2. Lines 104-115: No citation is provided for previous characterization tests of the DouAir chamber in section 2.1. Is this a new chamber? If so, it should be stated as such since this may introduce uncertainties in measurements. Is the chamber mixed mechanically? The schematic in figure 1 does not show the mixer.
3. Line 123: The thermodesorption unit of the CHARON was operated at 140C. How was this operating temperature set for your instrument and up to what volatility range is evaporated from the particle-phase at this setting?

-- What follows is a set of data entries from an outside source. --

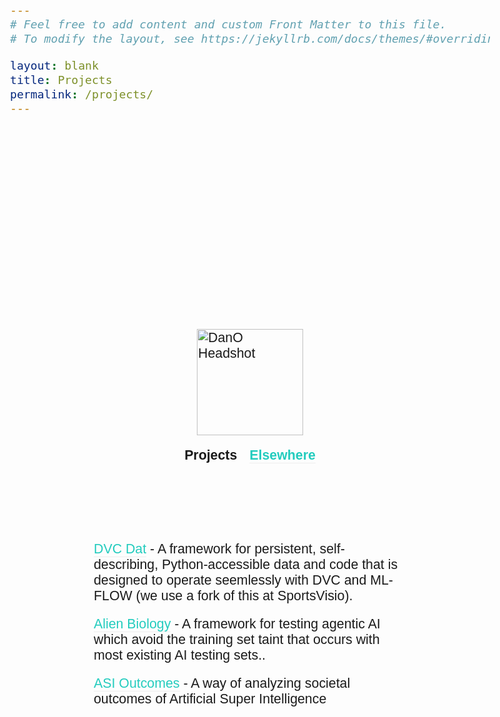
 ```yaml
---
# Feel free to add content and custom Front Matter to this file.
# To modify the layout, see https://jekyllrb.com/docs/themes/#overriding-theme-defaults

layout: blank
title: Projects
permalink: /projects/
---
```




<head>
  <link href="https://fonts.googleapis.com/css2?family=Source+Sans+Pro:wght@100;300;600&display=swap" rel="stylesheet">
  <style>
    a, a:visited, a:active {
      color: #23ccbe;
      text-decoration: none;
      border-bottom-width: 1px;
      border-bottom-style: solid;
      border-bottom-color: #ededed;
    }
    b {
      font-weight: 600;
    }
    body {
      font-family: "Source Sans Pro", sans-serif;
      font-weight: 300;
      font-size: 16pt;
    }
  </style>
</head>


<div style="display: flex; justify-content: center; 
     align-items: center; height: 100vh;">

 <div style="display: flex; flex-direction: column; align-items: center; gap: 20px; height: 100vh; width: 500px;"> 

   <div style="height: 300px;"></div>

   <div><img src="../assets/images/dan_headshot.png" height=170 alt="DanO Headshot"></div>

   <div style="display: flex; justify-content: center; gap: 20px;">
    <b>Projects</b>
  	<b><a href="/elsewhere/">Elsewhere</a></b>
   </div>

   <div style="height: 1vh;"></div><br>

   <div><a href="https://github.com/oblinger/DVC-DAT">DVC Dat</a> - A framework for persistent, self-describing, Python-accessible data and code that is designed to operate seemlessly with DVC and ML-FLOW (we use a fork of this at SportsVisio).</div>

   <div><a href="/projects/AlienBiology">Alien Biology</a> - A framework for testing agentic AI which avoid the training set taint that occurs with most existing AI testing sets..</div>

   <div><a href="/ASIO/ASI_Outcomes/">ASI Outcomes</a> - A way of analyzing societal outcomes of Artificial Super Intelligence</div>

  </div>

</div>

The more recent Fusion-CHARON instrument from Ionicon Analytik operates at around 170C to evaporate up to ELVOCs.4. Line 144-145; 152-153: EF was determined as a ratio of the flows before and after the ADL. It is not clear what the term "flow" here means. Is it the particle count or the volumetric flow rate? In line 152, it is unclear what the authors mean by "PTRMS-CHARON measurements". The CHARON provides chemical speciation of the incoming aerosol sample. CPC on the other hand provides particle number/ mass count for monodispersed particles. The authors should specify what CHARON measurement is being ratioed with the CPC data. Citations are provided in lines 145-146 but there should be a brief description to help the reader.
5. I could not find information about the accuracy of mass calibrations in this study. It should be stated to ascertain confidence in peak identifications/molecular formulas.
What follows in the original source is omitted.